Investigation – Good Medicine

We can be fairly confident in saying that virtually nothing can be achieved without investigation. We investigate from our first steps and continue through the rest of our lives. In our professional life, investigation is part of planning, design, risk assessment and almost everything else. It is therefore unfortunate when companies think that investigation is just a health and safety methodology only to be used when things go wrong.


David K Ramsay, Group Managing Director, Kelvin TOP-SET

“We expect our doctors, opticians, dentists and even our car repair garage technicians to have diagnostic skills, so why wouldn’t we expect this of all staff within their area of expertise?

“Looking at this from a professional perspective, hopefully it can be seen that investigation is a powerful business tool, and that the skills acquired on an incident investigation course can have a much wider application.

“Over at least thirty years, we have developed a practical and easy to use methodology based on real experience from problems in small and medium-sized companies to some of the biggest failures and incidents imaginable, in everywhere from the offshore oil industry, to nuclear and aerospace industries. Therefore, we do understand that when incidents occur, particularly when safety has been compromised, there is a need to investigate to prevent recurrence. However, a professional investigation methodology enables the organisation to gain information from every part of the company and hence have the knowledge to make positive changes that will improve both performance and safety.

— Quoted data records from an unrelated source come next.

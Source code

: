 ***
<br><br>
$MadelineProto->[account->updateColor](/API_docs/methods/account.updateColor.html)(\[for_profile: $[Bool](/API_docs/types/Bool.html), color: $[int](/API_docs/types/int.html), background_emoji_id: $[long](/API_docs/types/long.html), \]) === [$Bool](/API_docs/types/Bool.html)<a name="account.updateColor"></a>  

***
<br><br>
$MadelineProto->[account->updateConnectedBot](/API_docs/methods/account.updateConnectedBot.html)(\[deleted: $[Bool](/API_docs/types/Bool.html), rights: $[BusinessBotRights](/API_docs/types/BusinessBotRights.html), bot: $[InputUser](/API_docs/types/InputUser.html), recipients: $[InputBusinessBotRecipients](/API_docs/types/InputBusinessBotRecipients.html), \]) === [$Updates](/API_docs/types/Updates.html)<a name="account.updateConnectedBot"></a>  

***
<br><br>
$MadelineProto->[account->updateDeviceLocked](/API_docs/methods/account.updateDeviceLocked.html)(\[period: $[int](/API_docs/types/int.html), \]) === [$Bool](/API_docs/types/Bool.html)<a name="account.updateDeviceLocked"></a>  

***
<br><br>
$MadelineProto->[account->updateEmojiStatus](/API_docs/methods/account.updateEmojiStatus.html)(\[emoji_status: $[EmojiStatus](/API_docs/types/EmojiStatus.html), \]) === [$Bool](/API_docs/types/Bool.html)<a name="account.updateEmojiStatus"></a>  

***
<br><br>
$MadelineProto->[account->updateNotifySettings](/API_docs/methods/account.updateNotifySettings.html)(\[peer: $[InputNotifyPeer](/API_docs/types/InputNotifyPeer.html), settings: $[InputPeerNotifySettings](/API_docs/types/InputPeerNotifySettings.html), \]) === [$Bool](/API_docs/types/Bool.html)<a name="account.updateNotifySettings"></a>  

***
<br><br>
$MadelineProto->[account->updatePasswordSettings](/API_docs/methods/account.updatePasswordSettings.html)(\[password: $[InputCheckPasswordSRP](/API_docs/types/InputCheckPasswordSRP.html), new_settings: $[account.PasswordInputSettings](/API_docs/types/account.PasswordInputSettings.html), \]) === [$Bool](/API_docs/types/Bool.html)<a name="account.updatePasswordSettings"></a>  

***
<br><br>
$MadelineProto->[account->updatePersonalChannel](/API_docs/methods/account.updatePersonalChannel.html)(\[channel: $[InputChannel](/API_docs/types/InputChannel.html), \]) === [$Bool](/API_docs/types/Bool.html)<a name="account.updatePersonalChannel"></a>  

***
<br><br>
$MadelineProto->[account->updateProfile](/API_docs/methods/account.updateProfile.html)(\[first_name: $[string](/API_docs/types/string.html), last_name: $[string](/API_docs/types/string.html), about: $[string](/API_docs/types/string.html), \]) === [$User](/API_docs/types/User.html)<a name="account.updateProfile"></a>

“Senior managers in all companies talk about their commitment to safety, but this has to be more than fine words because the alternatives can be unthinkable, including:

  • Loss of life, injury
  • Financial loss, depressed share value
  • Loss of company reputation, negative press or
  • Prosecution of directors.

“However, these are negative outcomes – ‘Bad Medicine’. By looking at investigation as ‘Good Medicine’, companies can identify what they are good at; what they can do even better. One of our clients trained 150 people to be investigators. Clearly, they didn’t need this many trained investigators, maybe just five or six, but what it did do was raise their knowledge level about the causes of incidents and failures, and hence operational safety levels. This approach can be related to and be part of other safety initiatives such Risk Assessment, BowTie HAZID, HAZOP, Front-End Engineering and Six Sigma.

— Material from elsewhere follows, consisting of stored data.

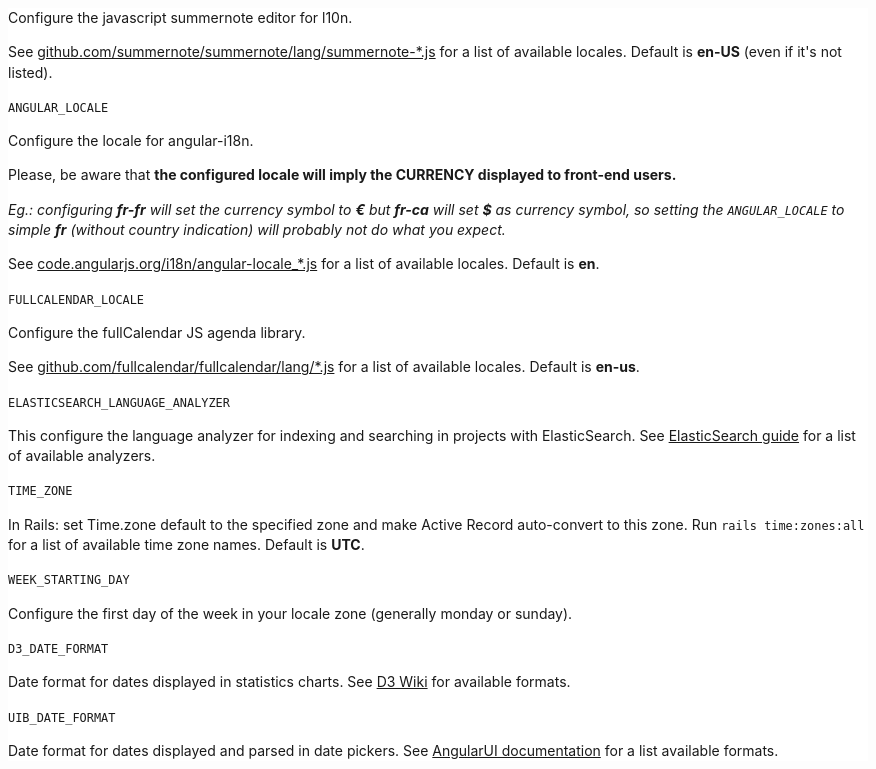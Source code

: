 Configure the javascript summernote editor for l10n.

See [github.com/summernote/summernote/lang/summernote-*.js](https://github.com/summernote/summernote/tree/v0.7.3/lang) for a list of available locales.
Default is **en-US** (even if it's not listed).
<a name="ANGULAR_LOCALE"></a>

    ANGULAR_LOCALE

Configure the locale for angular-i18n.

Please, be aware that **the configured locale will imply the CURRENCY displayed to front-end users.**

_Eg.: configuring **fr-fr** will set the currency symbol to **€** but **fr-ca** will set **$** as currency symbol, so setting the `ANGULAR_LOCALE` to simple **fr** (without country indication) will probably not do what you expect._

See [code.angularjs.org/i18n/angular-locale_*.js](https://code.angularjs.org/1.6.10/i18n/) for a list of available locales. Default is **en**.
<a name="FULLCALENDAR_LOCALE"></a>

    FULLCALENDAR_LOCALE

Configure the fullCalendar JS agenda library.

See [github.com/fullcalendar/fullcalendar/lang/*.js](https://github.com/fullcalendar/fullcalendar/tree/v2.3.1/lang) for a list of available locales. Default is **en-us**.
<a name="ELASTICSEARCH_LANGUAGE_ANALYZER"></a>

    ELASTICSEARCH_LANGUAGE_ANALYZER

This configure the language analyzer for indexing and searching in projects with ElasticSearch.
See [ElasticSearch guide](https://www.elastic.co/guide/en/elasticsearch/reference/5.6/analysis-lang-analyzer.html) for a list of available analyzers.
<a name="TIME_ZONE"></a>

    TIME_ZONE

In Rails: set Time.zone default to the specified zone and make Active Record auto-convert to this zone. Run `rails time:zones:all` for a list of available time zone names.
Default is **UTC**.
<a name="WEEK_STARTING_DAY"></a>

    WEEK_STARTING_DAY

Configure the first day of the week in your locale zone (generally monday or sunday).
<a name="D3_DATE_FORMAT"></a>

    D3_DATE_FORMAT

Date format for dates displayed in statistics charts.
See [D3 Wiki](https://github.com/d3/d3-time-format/blob/v2.2.2/README.md#locale_format) for available formats.
<a name="UIB_DATE_FORMAT"></a>

    UIB_DATE_FORMAT

Date format for dates displayed and parsed in date pickers.
See [AngularUI documentation](https://angular-ui.github.io/bootstrap/#uibdateparser-s-format-codes) for a list available formats.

“There is a huge misunderstanding about Root Causes across all industries. So often we are asked to train people only in Root Cause Analysis, and while we can do this, and even have a specific e-learning programme on it, the point is frequently missed. There has to first be a definition of the problem, then an investigation of the facts, before proceeding to analysis. Surprisingly frequently, we come across the real problem which is not thinking about the problem first. In one extreme case, an organisation that we worked for had lost £500 million (yes you read that correctly, half a billion sterling) because they hadn’t defined the problem or investigated what they really needed to. It was a total failure of ‘Front-End Thinking’.

“I appreciate that the audience for this article is probably made up of safety professionals, but the approach is the same whatever our discipline; it is about gaining information that can help us to improve our processes and hence safety. As one director of a company in an extremely high-risk industry told me, where they’d had fatalities in the past, ‘You can never take your foot off the gas, because if you do, it all very quickly starts to go wrong’.”

Causes of incidents

“It may seem an oversimplification but virtually all incidents are caused by two things:

  • Change and
  • Decisions that people make (or don’t make).

“Many years ago, I coined the term ‘Organisational Rust’. Real rust, for want of a better term, is the slow degradation of mild steel over time. So it is in all of our organisations; small things, even tiny changes, often unnoticed, are going on all the time and, sometimes, building up to a point where they all come together and there is a major incident. Take time to look over the reports of any major incident in the public domain and you’ll find that there were a whole series of ‘minor’ failures that contributed to the final disaster.

“You may see this as controversial but try it for yourself. If things are going along fine, nothing happens, but if it does happen, there has to have been something different, there has to have been change. Then when we dig deeply, we find that, usually, well-intentioned people are involved in an error, maybe of design, bypassing a control, or failing to foresee consequences of an action. This is by no means finger pointing, it’s just a reality; people have to be at the heart of everything. So, hopefully, we can see that investigation can be good medicine, helping people to avoid having incidents. We talk a lot about preventing recurrence, but how much better is it if we prevent things going wrong in the first place?

“Taking the ‘Good Medicine’ approach is akin to having a healthy lifestyle and maybe also regular health screening. This is good management; being in touch with what is really going on, talking to all staff, and keeping people informed.

“Looking over decades of incident investigations, there is a surprising commonality in the failures and causes that we have seen, and they almost all have a major element of communications at their heart. From our own personal lives, we know that poor communication causes so many problems, and we are all guilty of this. So, why would it be any different at work where things are usually more complex?

“Effective risk assessments that cover all of the possibilities require creative thinking, teamwork and excellent communications and professional investigation.

“The question is not why would you train people as investigators, but rather why wouldn’t you?”